16 June 2010 | Author: J. Morton News EditorAOL reportedly closing deal to cut Bebo loose

For the past few months, AOL has been weighing its options and charting a future course for many of its initiatives, including that of Bebo, the social networking site it acquired in 2008.
Mashable is reporting that the web company - a representation of the zeitgeist of the early days of the internet - has found a purchaser for Bebo after a lengthy search. The tech blog accredits the information to a source close to the alleged deal.
Tim Armstrong, CEO of AOL, announced earlier this year that the web conglomerate would
complete an evaluation of the service, which has been deemed a flop by both the company and tech commentators.
Armstrong had previously stated that AOL "had interest from people who are interested in acquiring it, but [didn't] know where that's going to go", at a technology conference in California earlier this month.
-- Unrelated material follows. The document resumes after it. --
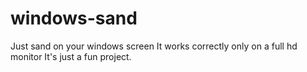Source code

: # windows-sand
Just sand on your windows screen
It works correctly only on a full hd monitor
It's just a fun project.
This also comes just two months after a company email from head of AOL investments Jon Brod said, "Bebo, unfortunately, is a business that has been declining and, as a result, would require significant investment in order to compete in the competitive social networking space. AOL is not in a position at this time to further fund and support Bebo in pursuing a turnaround in social networking."
Facing stiff competition from Facebook - far and away the field leader with membership nearing half a billion users - microblogging site Twitter and mainstay MySpace, Bebo failed to differentiate itself under AOL's hand, resulting in redundancies and losses across the board and around the world.
In a clear state of transition, AOL has made a number of moves to maintain relevancy in an increasingly competitive market. It sold off the ICQ messenger system just last month, and now faces a review of its agreements with
Google, which currently provides the site's web search results and advertising.